UPS plans to expand its use of solar energy nearly five-fold this year, by adding 26,000 solar panels to its 2,580 facilities throughout the world.
The renewable energy expansion project will cost the shipping firm about $18 million; it will begin with at least eight buildings in the U.S.
Increasing the use of renewable energy has become a targeted goal of Fortune 500 companies, and with good reason. As early as 2014, more than half of Fortune 100 companies collectively saved $1.1 billion in energy costs by rolling out renewable energy programs, according to a study.
UPS’s 1.2-megawatt installation on its facility in Parsippany, N.J.

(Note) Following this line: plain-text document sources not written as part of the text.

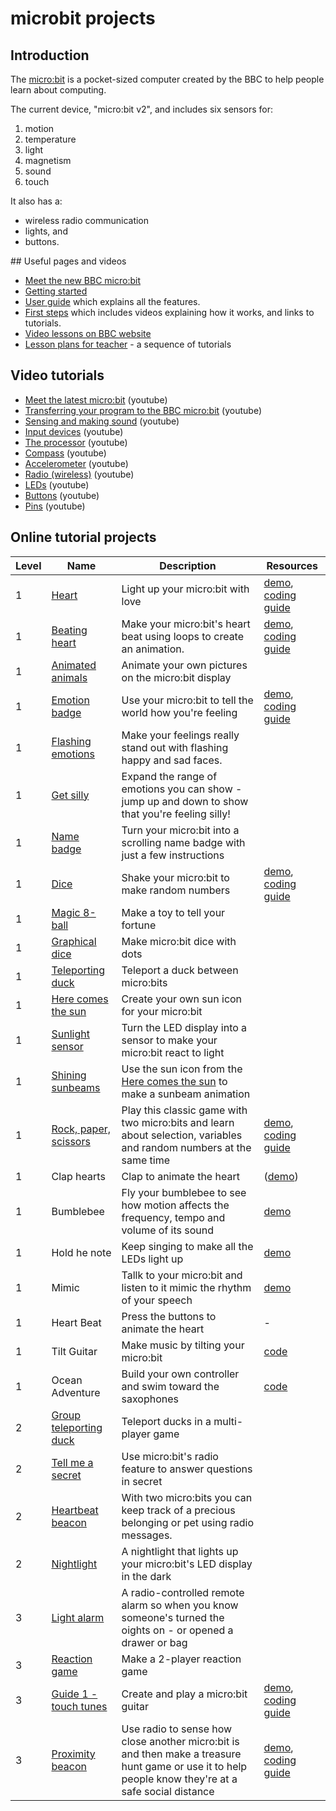 # microbit projects

## Introduction

The [micro:bit](https://microbit.org/) is a pocket-sized computer created by the BBC to help people learn about computing.

The current device, "micro:bit v2", and includes six sensors for:
1. motion
2. temperature
3. light
4. magnetism
5. sound
6. touch

It also has a:
* wireless radio communication
* lights, and
* buttons.

## Useful pages and videos

* [Meet the new BBC micro:bit](https://microbit.org/new-microbit/)
* [Getting started](https://scratch.mit.edu/microbit)
* [User guide](https://microbit.org/get-started/user-guide/overview/#new-micro:bit-with-sound) which explains all the features.
* [First steps](https://microbit.org/get-started/first-steps/introduction/) which includes videos explaining how it works, and links to tutorials.
* [Video lessons on BBC website](https://www.bbc.co.uk/search?q=micro%3Abit&d=HOMEPAGE_PS)
* [Lesson plans for teacher](https://microbit.org/teach/lessons/) - a sequence of tutorials

## Video tutorials

  * [Meet the latest micro:bit](https://youtu.be/pIUJ4kvJ_QU) (youtube)
  * [Transferring your program to the BBC micro:bit](https://youtu.be/-FZ8yTnoozY) (youtube)
  * [Sensing and making sound](https://youtu.be/waIdGCitbH4) (youtube)
  * [Input devices](https://youtu.be/NkoS2JXaBuM) (youtube)
  * [The processor](https://youtu.be/Y9tk07CzTAA) (youtube)
  * [Compass](https://youtu.be/a3P6LWwPBqM) (youtube)
  * [Accelerometer](https://youtu.be/UT35ODxvmS0) (youtube)
  * [Radio (wireless)](https://youtu.be/rvymAr6WqrQ) (youtube)
  * [LEDs](https://youtu.be/eRhlaXqT-0w) (youtube)
  * [Buttons](https://youtu.be/hnT0qHM3_hQ) (youtube)
  * [Pins](https://youtu.be/EDgdHb0R96I) (youtube)

## Online tutorial projects

| Level | Name | Description | Resources |
| --- | --- | --- | --- |
| 1 | [Heart](https://microbit.org/projects/make-it-code-it/heart/) | Light up your micro:bit with love | [demo](https://youtu.be/cAhn7lPI6mU), [coding guide](https://youtu.be/ykpdk_qkShk) |
| 1 | [Beating heart](https://microbit.org/projects/make-it-code-it/beating-heart/) | Make your micro:bit's heart beat using loops to create an animation. | [demo](https://youtu.be/8qzYWH10o6E), [coding guide](https://youtu.be/2yzT7_QGLLc) |
| 1 | [Animated animals](https://microbit.org/projects/make-it-code-it/animated-animals/) | Animate your own pictures on the micro:bit display | |
| 1 | [Emotion badge](https://microbit.org/projects/make-it-code-it/emotion-badge/?editor=makecode) | Use your micro:bit to tell the world how you're feeling | [demo](https://youtu.be/wSXwc3rlJ7s), [coding guide](https://youtu.be/IN_IoL2gJEE) |
| 1 | [Flashing emotions](https://microbit.org/projects/make-it-code-it/flashing-emotions/) | Make your feelings really stand out with flashing happy and sad faces. | |
| 1 | [Get silly](https://microbit.org/projects/make-it-code-it/get-silly/) | Expand the range of emotions you can show - jump up and down to show that you're feeling silly! | |
| 1 | [Name badge](https://microbit.org/projects/make-it-code-it/name-badge/) | Turn your micro:bit into a scrolling name badge with just a few instructions | |
| 1 | [Dice](https://microbit.org/projects/make-it-code-it/dice/) | Shake your micro:bit to make random numbers | [demo](https://youtu.be/D2VKfi2rvPU), [coding guide](https://youtu.be/FzfHJH903nU) |
| 1 | [Magic 8-ball](https://microbit.org/projects/make-it-code-it/magic-8ball/) | Make a toy to tell your fortune | |
| 1 | [Graphical dice](https://microbit.org/projects/make-it-code-it/graphical-dice/) | Make micro:bit dice with dots | |
| 1 | [Teleporting duck](https://microbit.org/projects/make-it-code-it/teleporting-duck/) | Teleport a duck between micro:bits | |
| 1 | [Here comes the sun](https://microbit.org/projects/make-it-code-it/here-comes-the-sun/) | Create your own sun icon for your micro:bit | |
| 1 | [Sunlight sensor](https://microbit.org/projects/make-it-code-it/sunlight-sensor/) | Turn the LED display into a sensor to make your micro:bit react to light | |
| 1 | [Shining sunbeams](https://microbit.org/projects/make-it-code-it/shining-sunbeams/) | Use the sun icon from the [Here comes the sun](https://microbit.org/projects/make-it-code-it/here-comes-the-sun/) to make a sunbeam animation | |
| 1 | [Rock, paper, scissors](https://microbit.org/projects/make-it-code-it/rock-paper-scissors/) | Play this classic game with two micro:bits and learn about selection, variables and random numbers at the same time | [demo](https://youtu.be/3nad1iFfJ8A), [coding guide](https://youtu.be/dIA06s9CZPw) |
| 1 |  Clap hearts | Clap to animate the heart | ([demo](https://youtu.be/JYvUnb2zImk)) |
| 1 | Bumblebee | Fly your bumblebee to see how motion affects the frequency, tempo and volume of its sound | [demo](https://youtu.be/KbB6-6Nn19U) |
| 1 | Hold he note | Keep singing to make all the LEDs light up | [demo](https://youtu.be/cw_rDuByN_8) |
| 1 | Mimic | Tallk to your micro:bit and listen to it mimic the rhythm of your speech | [demo](https://youtu.be/9xpvNcYtd6Q) |
| 1 |  Heart Beat | Press the buttons to animate the heart | - |  [code](https://scratch.mit.edu/projects/239075950/editor) | - |
| 1 | Tilt Guitar | Make music by tilting your micro:bit | [code](https://scratch.mit.edu/projects/239075950/editor) | 
| 1 | Ocean Adventure | Build your own controller and swim toward the saxophones | [code](https://scratch.mit.edu/projects/239075973/editor) |
| 2 | [Group teleporting duck](https://microbit.org/projects/make-it-code-it/group-teleporting-duck/) | Teleport ducks in a multi-player game | |
| 2 | [Tell me a secret](https://microbit.org/projects/make-it-code-it/tell-me-a-secret/) | Use micro:bit's radio feature to answer questions in secret | |
| 2 | [Heartbeat beacon](https://microbit.org/projects/make-it-code-it/heartbeat-beacon/) | With two micro:bits you can keep track of a precious belonging or pet using radio messages. | |
| 2 | [Nightlight](https://microbit.org/projects/make-it-code-it/nightlight/) | A nightlight that lights up your micro:bit's LED display in the dark | |
| 3 | [Light alarm](https://microbit.org/projects/make-it-code-it/light-alarm/) | A radio-controlled remote alarm so when you know someone's turned the oights on - or opened a drawer or bag | |
| 3 | [Reaction game](https://microbit.org/projects/make-it-code-it/reaction-game/) | Make a 2-player reaction game | |
| 3 | [Guide 1 - touch tunes](https://microbit.org/projects/make-it-code-it/guitar-1-touch-tunes/) | Create and play a micro:bit guitar | [demo](https://youtu.be/bdPWE85ZcLM), [coding guide](https://youtu.be/qNXIx31-bPE) |
| 3 | [Proximity beacon](https://microbit.org/projects/make-it-code-it/proximity-beacon/) | Use radio to sense how close another micro:bit is and then make a treasure hunt game or use it to help people know they're at a safe social distance | [demo](https://youtu.be/ww3l4PTkY-Y), [coding guide](https://youtu.be/U6-JOYrg030) |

UPS began installing solar power in 2004 at its Palm Springs, Calif. facility; since then, the company has expanded solar to its facilities in Lakewood, Parsippany and Secaucus, N.J. Overall, UPS said, it has invested more than $750 million in alternative-fuel and advanced-technology vehicles and in fueling stations globally since 2009. In 2014, UPS said, it saved nearly $200 million from its renewable energy program.
Once the new solar is installed, UPS’s own solar power generating capacity will increase by about 10 megawatts, or enough electricity to power about 1,200 U.S. homes annually. The expanded solar portfolio is expected to reduce carbon emissions by approximately 8,200 metric tonnes per year, the company said.
“Solar technology is a proven way to effectively and efficiently provide long-term power to our facilities,” Bill Moir, director of facilities procurement for UPS, said in a statement. “We have a significant number of facilities that are well positioned to deploy solar at scale and increase our sustainable energy options for our buildings and electric vehicles.”